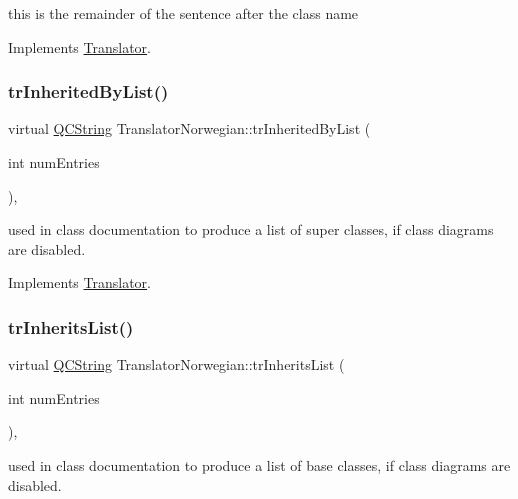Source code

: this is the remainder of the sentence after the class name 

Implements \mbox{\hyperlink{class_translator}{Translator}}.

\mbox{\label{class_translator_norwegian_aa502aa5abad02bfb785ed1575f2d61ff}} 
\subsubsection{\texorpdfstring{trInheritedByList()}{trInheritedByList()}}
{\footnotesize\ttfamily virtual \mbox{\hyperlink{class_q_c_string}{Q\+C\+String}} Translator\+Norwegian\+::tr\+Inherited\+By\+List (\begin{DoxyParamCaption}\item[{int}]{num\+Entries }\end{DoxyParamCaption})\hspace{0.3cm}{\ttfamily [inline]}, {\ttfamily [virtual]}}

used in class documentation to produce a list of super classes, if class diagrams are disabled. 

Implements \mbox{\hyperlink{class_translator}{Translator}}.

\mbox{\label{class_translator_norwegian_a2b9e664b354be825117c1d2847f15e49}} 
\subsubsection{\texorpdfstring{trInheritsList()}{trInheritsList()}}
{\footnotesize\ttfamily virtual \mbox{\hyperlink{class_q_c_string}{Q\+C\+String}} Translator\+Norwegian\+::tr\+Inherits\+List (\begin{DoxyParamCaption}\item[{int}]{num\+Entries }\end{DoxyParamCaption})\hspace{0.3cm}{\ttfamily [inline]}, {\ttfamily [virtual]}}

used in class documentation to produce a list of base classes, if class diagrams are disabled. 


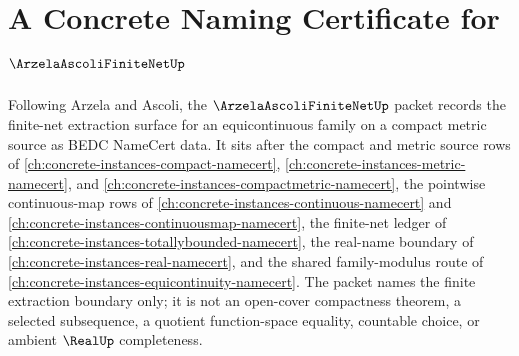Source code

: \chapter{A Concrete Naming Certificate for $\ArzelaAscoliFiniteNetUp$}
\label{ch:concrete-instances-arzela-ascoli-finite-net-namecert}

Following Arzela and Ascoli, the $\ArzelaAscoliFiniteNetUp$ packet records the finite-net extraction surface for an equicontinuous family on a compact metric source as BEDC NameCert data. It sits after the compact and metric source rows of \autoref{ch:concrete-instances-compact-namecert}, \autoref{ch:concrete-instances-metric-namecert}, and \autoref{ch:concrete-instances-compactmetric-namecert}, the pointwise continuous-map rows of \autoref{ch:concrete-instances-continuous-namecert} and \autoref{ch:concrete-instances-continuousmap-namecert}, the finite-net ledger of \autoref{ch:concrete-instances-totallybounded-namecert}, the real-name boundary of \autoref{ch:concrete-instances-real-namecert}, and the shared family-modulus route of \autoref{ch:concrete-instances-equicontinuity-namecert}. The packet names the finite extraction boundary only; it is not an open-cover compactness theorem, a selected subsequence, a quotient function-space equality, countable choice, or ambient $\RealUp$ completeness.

• • • •

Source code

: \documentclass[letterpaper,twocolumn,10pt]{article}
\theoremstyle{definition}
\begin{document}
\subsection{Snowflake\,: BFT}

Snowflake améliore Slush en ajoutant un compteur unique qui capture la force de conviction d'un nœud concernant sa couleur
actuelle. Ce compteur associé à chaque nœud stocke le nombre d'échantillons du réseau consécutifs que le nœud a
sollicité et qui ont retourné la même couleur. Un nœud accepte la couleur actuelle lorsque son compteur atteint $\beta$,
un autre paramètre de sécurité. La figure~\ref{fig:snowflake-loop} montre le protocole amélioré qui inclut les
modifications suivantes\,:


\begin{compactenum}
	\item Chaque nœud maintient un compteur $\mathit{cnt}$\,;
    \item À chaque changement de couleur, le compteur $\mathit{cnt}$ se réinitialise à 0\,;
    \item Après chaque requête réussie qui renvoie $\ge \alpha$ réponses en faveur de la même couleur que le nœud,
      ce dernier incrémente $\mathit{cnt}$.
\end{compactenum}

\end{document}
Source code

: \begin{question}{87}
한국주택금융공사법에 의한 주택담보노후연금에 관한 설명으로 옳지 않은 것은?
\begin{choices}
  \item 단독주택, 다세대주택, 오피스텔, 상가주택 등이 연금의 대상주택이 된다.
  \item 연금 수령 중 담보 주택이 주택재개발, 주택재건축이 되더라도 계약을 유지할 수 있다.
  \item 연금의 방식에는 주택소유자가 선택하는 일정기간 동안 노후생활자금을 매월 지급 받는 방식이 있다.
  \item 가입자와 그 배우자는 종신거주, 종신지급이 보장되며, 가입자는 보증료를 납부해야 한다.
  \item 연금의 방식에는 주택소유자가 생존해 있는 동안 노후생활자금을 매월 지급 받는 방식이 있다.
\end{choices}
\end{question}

• • • •

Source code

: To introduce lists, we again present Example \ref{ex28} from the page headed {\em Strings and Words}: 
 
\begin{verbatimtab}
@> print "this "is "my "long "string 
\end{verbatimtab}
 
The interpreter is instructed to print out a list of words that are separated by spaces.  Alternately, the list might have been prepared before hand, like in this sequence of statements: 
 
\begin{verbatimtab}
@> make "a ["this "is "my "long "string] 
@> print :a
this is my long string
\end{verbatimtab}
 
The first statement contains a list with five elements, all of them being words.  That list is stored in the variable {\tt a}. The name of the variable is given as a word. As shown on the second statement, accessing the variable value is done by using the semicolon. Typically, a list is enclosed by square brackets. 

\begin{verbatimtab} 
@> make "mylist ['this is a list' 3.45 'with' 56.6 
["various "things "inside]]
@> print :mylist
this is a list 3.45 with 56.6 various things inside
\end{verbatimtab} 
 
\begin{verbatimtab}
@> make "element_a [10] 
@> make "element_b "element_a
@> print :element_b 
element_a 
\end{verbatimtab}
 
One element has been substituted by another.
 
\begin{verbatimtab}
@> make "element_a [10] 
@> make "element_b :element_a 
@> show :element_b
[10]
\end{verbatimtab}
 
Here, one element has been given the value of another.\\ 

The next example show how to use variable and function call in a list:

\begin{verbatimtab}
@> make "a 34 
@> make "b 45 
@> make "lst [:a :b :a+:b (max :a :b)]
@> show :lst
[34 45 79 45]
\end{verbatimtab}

• • • •

* _WORK ITEM_
Search the lines above for the string "texorpdfstring", then show every one that has it.

* _EXPECTED ANSWER_
\subsubsection{\texorpdfstring{trInheritedByList()}{trInheritedByList()}}
\subsubsection{\texorpdfstring{trInheritsList()}{trInheritsList()}}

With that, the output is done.